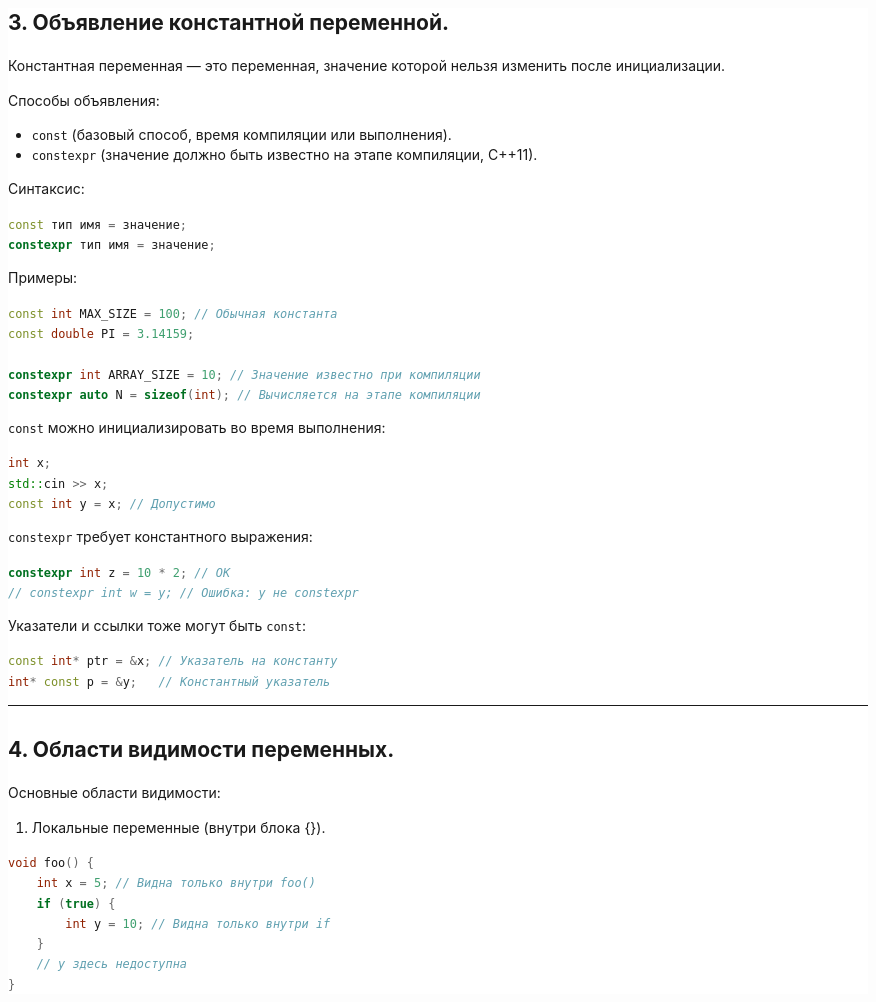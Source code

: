 
## 3. Объявление константной переменной.
Константная переменная — это переменная, значение которой нельзя изменить после инициализации.

Способы объявления:
- `const` (базовый способ, время компиляции или выполнения).
- `constexpr` (значение должно быть известно на этапе компиляции, C++11).

Синтаксис:
```c++
const тип имя = значение;  
constexpr тип имя = значение;  
```

Примеры:
```c++
const int MAX_SIZE = 100; // Обычная константа
const double PI = 3.14159;

constexpr int ARRAY_SIZE = 10; // Значение известно при компиляции
constexpr auto N = sizeof(int); // Вычисляется на этапе компиляции
```

`const` можно инициализировать во время выполнения:
```c++
int x;
std::cin >> x;
const int y = x; // Допустимо
```

`constexpr` требует константного выражения:
```c++
constexpr int z = 10 * 2; // OK
// constexpr int w = y; // Ошибка: y не constexpr
```

Указатели и ссылки тоже могут быть `const`:
```c++
const int* ptr = &x; // Указатель на константу
int* const p = &y;   // Константный указатель
```

---

## 4. Области видимости переменных.

Основные области видимости:

1. Локальные переменные (внутри блока {}).
```c++
void foo() {
    int x = 5; // Видна только внутри foo()
    if (true) {
        int y = 10; // Видна только внутри if
    }
    // y здесь недоступна
}
```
-- -- --
TASK REQUIREMENTS.
Copy each line of the listing that contains "быть".

WRITTEN SOLUTION.
- `constexpr` (значение должно быть известно на этапе компиляции, C++11).
Указатели и ссылки тоже могут быть `const`:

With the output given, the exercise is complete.